For the past twenty or so minutes I’ve been sitting in front of my computer, staring at the UBC Science Year 2 Specialization Application (try saying that three times fast), and trying to figure out what three choices I want to put down. The top three B.Sc. degree programs that I would like admission to, the three subjects on which I would like to become an expert over the next three or more years… And quite honestly, I’m completely stumped.
I really love physiology, but my grades are probably not good enough to get in; borderline at best. Biochemistry sounds interesting, but it has more math and physics hoops for me to jump through in second year. Microbiology and immunology sounds awesomely similar to what I’m doing at work right now, which is intriguing. Psychology has always been super interesting to me and I absolutely loved PSYC 101, but I’m not sure how practical it would be. Biology has always been my first love, but it’s just general again until third year when I could enter a more specialized stream. This stress is threatening to make me drop out next year and become a professional Whistler ski bum. There’s just too many options.
And it’s not just science. I have so much interest in other subject areas as well, especially arts. I loved my first year writing courses, even though I was only really taking them to fulfill my Communication requirement. Now that I’m done first year and have more room for electives, I want to learn about world history, finally understand the economy, and revive my long-forgotten high school French (12 years of French immersion wasted…). I want to learn how to save the environment, use Photoshop like a pro and maybe dabble a bit in architecture. It just doesn’t seem like there’s any way I’d be able to fit all of the things I want to learn into one degree, let alone one that lasts four years.
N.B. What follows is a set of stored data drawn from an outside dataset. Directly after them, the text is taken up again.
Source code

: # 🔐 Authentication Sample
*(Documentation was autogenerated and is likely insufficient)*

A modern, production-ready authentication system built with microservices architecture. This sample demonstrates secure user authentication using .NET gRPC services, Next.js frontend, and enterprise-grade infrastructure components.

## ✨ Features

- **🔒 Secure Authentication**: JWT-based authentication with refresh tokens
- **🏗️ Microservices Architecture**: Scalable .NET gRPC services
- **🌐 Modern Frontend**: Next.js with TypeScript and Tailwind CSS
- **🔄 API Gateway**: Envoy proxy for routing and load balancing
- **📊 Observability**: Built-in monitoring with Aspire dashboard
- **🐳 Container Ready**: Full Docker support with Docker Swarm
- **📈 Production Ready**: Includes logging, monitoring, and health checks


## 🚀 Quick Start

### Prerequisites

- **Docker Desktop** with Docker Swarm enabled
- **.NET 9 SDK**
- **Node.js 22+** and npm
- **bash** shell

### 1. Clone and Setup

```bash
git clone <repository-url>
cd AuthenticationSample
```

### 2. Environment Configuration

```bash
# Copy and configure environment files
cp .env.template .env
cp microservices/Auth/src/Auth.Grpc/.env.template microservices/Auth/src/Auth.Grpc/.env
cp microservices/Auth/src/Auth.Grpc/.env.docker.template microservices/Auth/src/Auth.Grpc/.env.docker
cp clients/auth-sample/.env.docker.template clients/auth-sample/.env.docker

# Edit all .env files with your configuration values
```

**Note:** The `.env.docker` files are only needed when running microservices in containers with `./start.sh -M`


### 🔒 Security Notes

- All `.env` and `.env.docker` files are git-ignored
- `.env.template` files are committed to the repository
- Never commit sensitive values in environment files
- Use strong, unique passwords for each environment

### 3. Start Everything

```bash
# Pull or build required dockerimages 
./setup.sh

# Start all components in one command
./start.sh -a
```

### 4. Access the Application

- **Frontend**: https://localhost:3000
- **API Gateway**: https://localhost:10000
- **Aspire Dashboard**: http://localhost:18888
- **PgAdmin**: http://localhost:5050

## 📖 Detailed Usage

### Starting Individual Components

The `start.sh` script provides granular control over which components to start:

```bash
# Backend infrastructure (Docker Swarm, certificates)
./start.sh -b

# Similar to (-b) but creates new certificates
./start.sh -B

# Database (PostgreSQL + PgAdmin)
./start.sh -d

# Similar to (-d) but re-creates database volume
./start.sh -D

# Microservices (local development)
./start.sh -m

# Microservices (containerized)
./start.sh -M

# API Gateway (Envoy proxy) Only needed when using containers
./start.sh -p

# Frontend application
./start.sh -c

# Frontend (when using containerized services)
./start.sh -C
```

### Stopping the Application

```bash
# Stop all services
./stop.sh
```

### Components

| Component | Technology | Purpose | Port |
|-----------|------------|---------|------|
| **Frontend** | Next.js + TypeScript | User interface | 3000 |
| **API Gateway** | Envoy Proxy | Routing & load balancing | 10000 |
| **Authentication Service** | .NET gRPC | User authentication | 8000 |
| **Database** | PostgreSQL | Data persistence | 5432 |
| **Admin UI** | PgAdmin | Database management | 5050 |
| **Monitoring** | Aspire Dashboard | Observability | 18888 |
I’m thinking I’ll create a new degree: the B.Ev., also known as the Bachelor of Everything (if you say it out loud, it also sounds like you’re saying “behave” in a German accent). With this degree, you don’t have to choose between physiology and environmental science, organic chemistry and astronomy, or even arts and sciences. No, the Bachelor of Everything allows you to learn whatever tickles your rainboots. Unfortunately, a Bachelor of Everything would require at least 10 years to complete, with double the average courseload every semester…okay, I’m starting to see why this isn’t the most practical idea.
Well, maybe I’ll just sleep on it for now and hope that the UBC Science Fairies will give me a stroke of insight in my dreams. Lovely blog readers, cross your fingers and toes in the hopes that by the end of the week, my degree path will be as clear as the sky on a rare sunny Vancouver day. As for the rest of you soon-to-be second year science students, I hope you’re having an easier time than I am with this–although if you’re not, at least now you know that you’re not alone.